Кто угодно может прославиться, даже у серийного убийцы есть своя слава. Но что это значит? Что есть определенное количество людей, которые знают вас или слышали о вас либо имеют представление о том, что вы сделали или не сделали?
Парадокс. Казалось, весь мир знал мое имя, но оно больше не было связано со мной как с человеком. Мое имя стало достоянием общественности.
Шли годы, и это странное явление стало интересовать меня как своего рода загадка. Что происходит с человеком после того, как его имя становится брендом? Помню, читал интервью с Кельвином Кляйном, в котором он говорил, что встречал много людей, не веривших, что он реально существующий человек. Его бренд стал «независимым», полностью оторванным от него!
Куб вошел в небольшой клуб изобретений, каждое из которых носит имя своего создателя. Со временем мое имя настолько слилось с моим детищем, что наша личная связь была практически утеряна. В этот пантеон входят джинсы «Дизель» (Рудольф Дизель, 1858–1913), дорожное покрытие макадам (Джон Лаудон МакАдам, 1756–1836), венские стулья «Тонет» (Майкл Тонет, 1796–1871), бритвенный станок «Джиллетт» (Кинг К. Джиллетт, 1855–1932) и шариковая ручка-биро[6] (мой соотечественник, венгр Ласло Йожеф Биро, 1899–1985). Странно осознавать, но многие обладатели Куба понятия не имеют, что действительно существует человек по фамилии Рубик, не говоря уже о том, что он все еще жив.
Одна вещь, которая приходит со славой, заключается в том, что многие начинают считать вас своим знакомым. Им кажется, что вы почти друзья или соседи. Они придумывают личные подробности вашей жизни, которые могут быть или не быть правдой. Бывало, меня считали самым богатым человеком Венгрии. Бывало, думали, что у меня совсем нет денег. Что когда-то я был преуспевающим человеком, но мое окружение разорило меня. Слухи набирали обороты. Куски моей биографии выхватывались, интерпретировались и выдавались за факты. Причем реальные факты обсуждались редко. Если в глазах людей Куб по-прежнему оставался популярным, подвижным, привлекательным и захватывающим, то мой образ изменился до неузнаваемости.

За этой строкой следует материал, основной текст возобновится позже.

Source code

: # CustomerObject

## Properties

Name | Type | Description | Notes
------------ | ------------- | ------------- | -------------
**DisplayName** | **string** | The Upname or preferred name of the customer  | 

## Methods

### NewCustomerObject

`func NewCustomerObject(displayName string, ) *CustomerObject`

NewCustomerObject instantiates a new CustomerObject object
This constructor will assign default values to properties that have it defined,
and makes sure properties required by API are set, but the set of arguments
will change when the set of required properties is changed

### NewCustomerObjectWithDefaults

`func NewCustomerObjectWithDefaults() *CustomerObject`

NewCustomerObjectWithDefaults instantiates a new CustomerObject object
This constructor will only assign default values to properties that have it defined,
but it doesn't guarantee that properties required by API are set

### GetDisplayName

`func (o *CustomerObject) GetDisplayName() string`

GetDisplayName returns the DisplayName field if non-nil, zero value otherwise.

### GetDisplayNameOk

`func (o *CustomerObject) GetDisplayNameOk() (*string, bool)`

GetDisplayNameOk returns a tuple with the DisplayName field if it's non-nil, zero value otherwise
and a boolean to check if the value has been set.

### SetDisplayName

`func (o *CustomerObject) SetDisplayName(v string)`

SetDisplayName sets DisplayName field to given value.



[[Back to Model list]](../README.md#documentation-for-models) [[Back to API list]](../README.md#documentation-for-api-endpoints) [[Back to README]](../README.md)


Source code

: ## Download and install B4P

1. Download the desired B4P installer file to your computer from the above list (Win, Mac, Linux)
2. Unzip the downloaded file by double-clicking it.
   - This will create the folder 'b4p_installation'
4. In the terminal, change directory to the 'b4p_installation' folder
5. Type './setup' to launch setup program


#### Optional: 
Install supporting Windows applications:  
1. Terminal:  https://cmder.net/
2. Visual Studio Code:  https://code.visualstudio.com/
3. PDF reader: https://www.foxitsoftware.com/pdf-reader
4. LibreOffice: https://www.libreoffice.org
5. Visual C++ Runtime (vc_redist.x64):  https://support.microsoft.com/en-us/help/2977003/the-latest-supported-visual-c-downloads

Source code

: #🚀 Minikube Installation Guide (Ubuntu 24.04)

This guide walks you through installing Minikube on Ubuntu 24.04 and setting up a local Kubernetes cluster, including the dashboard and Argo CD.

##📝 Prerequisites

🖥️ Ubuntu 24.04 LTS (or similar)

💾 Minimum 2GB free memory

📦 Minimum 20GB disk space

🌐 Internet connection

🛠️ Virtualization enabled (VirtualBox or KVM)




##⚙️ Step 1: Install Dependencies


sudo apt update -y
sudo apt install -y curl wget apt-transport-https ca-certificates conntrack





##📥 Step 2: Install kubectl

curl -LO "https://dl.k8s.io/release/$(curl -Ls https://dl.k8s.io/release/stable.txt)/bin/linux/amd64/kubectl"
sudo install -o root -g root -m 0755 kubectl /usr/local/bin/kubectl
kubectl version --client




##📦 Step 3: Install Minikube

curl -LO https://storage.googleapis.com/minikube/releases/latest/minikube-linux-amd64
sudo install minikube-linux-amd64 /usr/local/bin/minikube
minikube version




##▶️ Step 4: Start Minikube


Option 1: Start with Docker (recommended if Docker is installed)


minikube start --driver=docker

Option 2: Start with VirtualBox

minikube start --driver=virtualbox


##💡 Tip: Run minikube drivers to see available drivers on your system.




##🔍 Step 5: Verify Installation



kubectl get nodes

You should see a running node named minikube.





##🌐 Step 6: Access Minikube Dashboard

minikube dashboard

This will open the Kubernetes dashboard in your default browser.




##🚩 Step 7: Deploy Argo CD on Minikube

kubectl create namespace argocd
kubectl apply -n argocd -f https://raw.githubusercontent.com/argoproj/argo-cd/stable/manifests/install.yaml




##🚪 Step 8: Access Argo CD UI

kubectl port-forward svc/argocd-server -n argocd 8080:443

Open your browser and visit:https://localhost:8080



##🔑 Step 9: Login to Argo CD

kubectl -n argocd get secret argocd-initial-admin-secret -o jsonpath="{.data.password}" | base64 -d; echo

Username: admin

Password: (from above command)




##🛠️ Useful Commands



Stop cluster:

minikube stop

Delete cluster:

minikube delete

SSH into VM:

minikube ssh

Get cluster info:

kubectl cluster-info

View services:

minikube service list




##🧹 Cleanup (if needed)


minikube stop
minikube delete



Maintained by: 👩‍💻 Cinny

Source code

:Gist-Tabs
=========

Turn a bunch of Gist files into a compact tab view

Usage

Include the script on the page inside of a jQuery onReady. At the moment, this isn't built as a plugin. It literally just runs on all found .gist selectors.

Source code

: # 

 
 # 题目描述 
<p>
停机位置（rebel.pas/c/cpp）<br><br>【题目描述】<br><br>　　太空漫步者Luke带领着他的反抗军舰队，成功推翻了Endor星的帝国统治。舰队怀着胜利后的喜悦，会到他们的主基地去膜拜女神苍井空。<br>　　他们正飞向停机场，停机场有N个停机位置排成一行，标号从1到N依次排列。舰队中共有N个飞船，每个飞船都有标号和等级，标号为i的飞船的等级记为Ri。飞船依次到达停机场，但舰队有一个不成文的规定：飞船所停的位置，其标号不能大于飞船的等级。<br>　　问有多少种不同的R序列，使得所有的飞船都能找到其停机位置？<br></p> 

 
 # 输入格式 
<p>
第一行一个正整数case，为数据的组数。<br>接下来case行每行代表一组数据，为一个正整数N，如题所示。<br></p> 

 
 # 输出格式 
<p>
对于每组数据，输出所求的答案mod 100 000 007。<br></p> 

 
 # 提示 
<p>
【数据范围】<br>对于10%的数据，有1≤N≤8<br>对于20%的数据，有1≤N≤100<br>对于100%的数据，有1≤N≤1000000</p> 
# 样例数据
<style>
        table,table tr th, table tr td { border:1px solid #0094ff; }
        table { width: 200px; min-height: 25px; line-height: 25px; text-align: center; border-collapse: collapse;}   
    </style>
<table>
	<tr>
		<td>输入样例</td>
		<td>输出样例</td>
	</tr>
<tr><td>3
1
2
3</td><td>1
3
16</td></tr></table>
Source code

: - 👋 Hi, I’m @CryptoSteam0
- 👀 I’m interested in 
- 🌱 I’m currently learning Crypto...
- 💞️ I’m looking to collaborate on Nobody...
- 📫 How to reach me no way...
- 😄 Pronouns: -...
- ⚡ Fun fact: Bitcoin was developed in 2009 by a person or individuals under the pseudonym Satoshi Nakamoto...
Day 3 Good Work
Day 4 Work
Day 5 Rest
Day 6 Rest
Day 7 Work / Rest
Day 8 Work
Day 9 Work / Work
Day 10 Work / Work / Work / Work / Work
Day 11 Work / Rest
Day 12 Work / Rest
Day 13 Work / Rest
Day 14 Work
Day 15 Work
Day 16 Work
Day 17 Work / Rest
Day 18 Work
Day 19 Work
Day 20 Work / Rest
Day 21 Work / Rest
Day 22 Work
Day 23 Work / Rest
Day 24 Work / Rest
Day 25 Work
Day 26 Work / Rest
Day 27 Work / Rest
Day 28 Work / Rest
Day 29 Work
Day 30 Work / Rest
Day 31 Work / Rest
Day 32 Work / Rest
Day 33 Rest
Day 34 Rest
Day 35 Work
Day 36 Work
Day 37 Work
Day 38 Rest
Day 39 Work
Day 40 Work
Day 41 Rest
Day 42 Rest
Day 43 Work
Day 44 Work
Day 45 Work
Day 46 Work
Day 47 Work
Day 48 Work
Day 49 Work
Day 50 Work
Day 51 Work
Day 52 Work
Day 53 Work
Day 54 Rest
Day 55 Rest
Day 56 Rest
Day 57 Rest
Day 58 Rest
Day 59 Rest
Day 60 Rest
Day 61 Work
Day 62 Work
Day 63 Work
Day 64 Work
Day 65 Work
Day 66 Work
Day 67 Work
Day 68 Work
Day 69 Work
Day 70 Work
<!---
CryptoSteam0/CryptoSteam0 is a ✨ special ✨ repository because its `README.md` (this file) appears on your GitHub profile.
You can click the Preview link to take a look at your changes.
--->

Меня всегда удивляло, что многие люди жаждут славы. Слава – это не то, к чему я стремился. Как и великая актриса Грета Гарбо, которая, став знаменитой, ограждала свою жизнь от чужого любопытства, я тоже предпочитаю оставаться в тени. Конечно, есть те, кому нравится быть в центре внимания. Они стремятся быть на глазах у тысяч поклонников и соревнуются с другими известными людьми за лайки и подписчиков. Некоторые люди на самом деле стремятся через славу к власти.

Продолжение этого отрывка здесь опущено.